Excluding Your Webflow Pages from Search Engine Indexing
There are several ways to disable search engine indexing for your Webflow website. Below are the key methods:
- Firstly, disable Indexing of the Webflow Subdomain
This can be done in the site settings with a simple toggle, which is part of our pre-launch checklist. - Disable Indexing of Static Site Pages
Use the Sitemap indexing toggle found in the Page settings. This toggle adds<meta content="noindex" name="robots">
to your page, preventing it from being crawled and indexed by search engines. - Disable Indexing of an Entire Folder
To do this, create a rule in therobots.txt
file. - Disable Publishing of Empty Template Collection Pages
This is managed through a toggle in the Collection template page settings. - Disable Indexing of Certain Pages in a Collection
This requires a one-time custom setup but can be easily managed in the future using the Option field in the Collection.
Understanding the Difference Between robots.txt
and the <meta name="robots" content="noindex">
Tag
Both the robots.txt
file and the <meta name="robots" content="noindex">
tag control how search engines interact with your website, but they function differently.
- robots.txt File
- Purpose: Used to instruct web crawlers on which parts of your website they should or should not access. It prevents crawlers from reaching specific pages or directories.
- Disallow Directive: Using "Disallow" in
robots.txt
prevents search engines from crawling specific URLs. However, if these URLs are linked from other websites, they can still be indexed based on the content found in the links, even though the crawlers won’t access the page content.
- <meta name="robots" content="noindex"> Tag
- Purpose: This tag is placed directly in the HTML of a webpage and instructs search engines not to index the specific page. This ensures the page won't appear in search results, even if crawlers have access to it.
- Usage: Useful when you want search engines to access a page but not include it in the search index. It can be combined with "nofollow" to prevent the passing of link equity.
The key difference between the two lies in their visibility and application. The robots.txt
file controls crawling by instructing search engines on which parts of the site they should avoid. However, it doesn't guarantee that a page won't be indexed if other pages link to it.

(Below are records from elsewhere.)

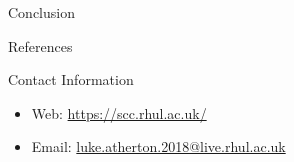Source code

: \documentclass[final]{beamer}
\newlength{\onecolwid}
\begin{document}
\begin{frame}[t]
\begin{columns}[t]
\begin{column}{\onecolwid}
\begin{block}{Conclusion}
\end{block}

\vspace*{1cm}
\begin{block}{References}

\nocite{*} %
\small{
}

\end{block}



\begin{alertblock}{Contact Information}

\begin{itemize}
\item Web: \href{https://scc.rhul.ac.uk/}{https://scc.rhul.ac.uk/}
\item Email: \href{luke.atherton.2018@live.rhul.ac.uk}{luke.atherton.2018@live.rhul.ac.uk}
\end{itemize}

\end{alertblock}


\end{column} %

\end{columns} %

\end{frame} %
\end{document}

On the other hand, the <noindex>
tag specifically prevents a page from being indexed, even if it is accessible to crawlers. In terms of application, robots.txt
is particularly useful for managing access to large sections of your site, such as entire directories, while the <noindex>
tag is more suited for controlling the indexation of individual pages.
In Summary
Use robots.txt
when you want to block crawlers from accessing parts of your site, and use <noindex>
when you want specific pages not to appear in search engine results. Remember, anyone can access your site’s robots.txt
file, so they may still be able to identify and access your private content.
Blocking Query Parameters
To block specific query parameters using robots.txt
, use the "Disallow" directive combined with wildcard characters (*). This helps prevent search engine crawlers from accessing URLs with those parameters, which is useful for managing duplicate content or preventing crawlers from indexing filtered or sorted versions of the same page.

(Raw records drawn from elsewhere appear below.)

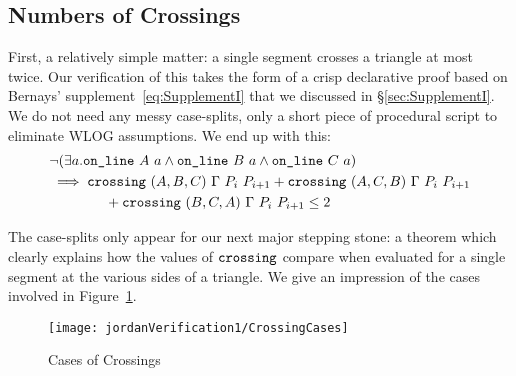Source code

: \subsection{Numbers of Crossings}
First, a relatively simple matter: a single segment crosses a triangle at most twice. Our verification of this takes the form of a crisp declarative proof based on Bernays' supplement~\eqref{eq:SupplementI} that we discussed in \S\ref{sec:SupplementI}. We do not need any messy case-splits, only a short piece of procedural script to eliminate WLOG assumptions. We end up with this:
\begin{equation}
  \begin{split}
    &\neg(\exists a.\texttt{on\_line}\ A\ a\wedge \texttt{on\_line}\ B\ a\wedge \texttt{on\_line}\ C\ a)\\
    &\implies \texttt{crossing}\ (A,B,C)\ \Gamma\ P_i\ P_{i+1} + \texttt{crossing}\ (A,C,B)\ \Gamma\ P_i\ P_{i+1}\\
    &\qquad\qquad+ \texttt{crossing}\ (B,C,A)\ \Gamma\ P_i\ P_{i+1} \leq 2
  \end{split}
\end{equation}

The case-splits only appear for our next major stepping stone: a theorem which clearly explains how the values of $\texttt{crossing}$ compare when evaluated for a single segment at the various sides of a triangle. We give an impression of the cases involved in Figure~\ref{fig:CrossingCases}.

\begin{figure}
\centering\texttt{[image: jordanVerification1/CrossingCases]}
\caption{Cases of Crossings}
\label{fig:CrossingCases}
\end{figure}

Example: To block URLs that include the ?filter
and ?sort
query parameters:
User-agent: *
Disallow: /*?filter=
Disallow: /*?sort=
Explanation:
/*?filter=
: Blocks all URLs that contain the filter query parameter. For example:https://www.example.com/products?filter=color
https://www.example.com/products?filter=size
/*?sort=
: Blocks all URLs that contain the sort query parameter. For example:https://www.example.com/products?sort=price
https://www.example.com/products?sort=popularity
Important Notes:
- Wildcard Usage: The
*
wildcard matches any sequence of characters, allowing you to block URLs that contain the specified query parameter, regardless of where it appears in the URL. - Order Matters: If you're combining "Allow" and "Disallow" directives, place "Allow" rules before "Disallow" rules when they need to override them.
By setting up your robots.txt
file with these rules, you can effectively block search engines from crawling and indexing URLs with specific query parameters, helping to keep your search index focused on your site’s main content.
Use Password Protection
To prevent the discovery of specific pages on your website, protect them with a password. It's important to note that files uploaded to Webflow are publicly available and discoverable, though they may not necessarily be indexed by search engines if the file isn’t on a publicly viewable webpage or linked elsewhere. Password protection can prevent assets on your site from being discovered or indexed.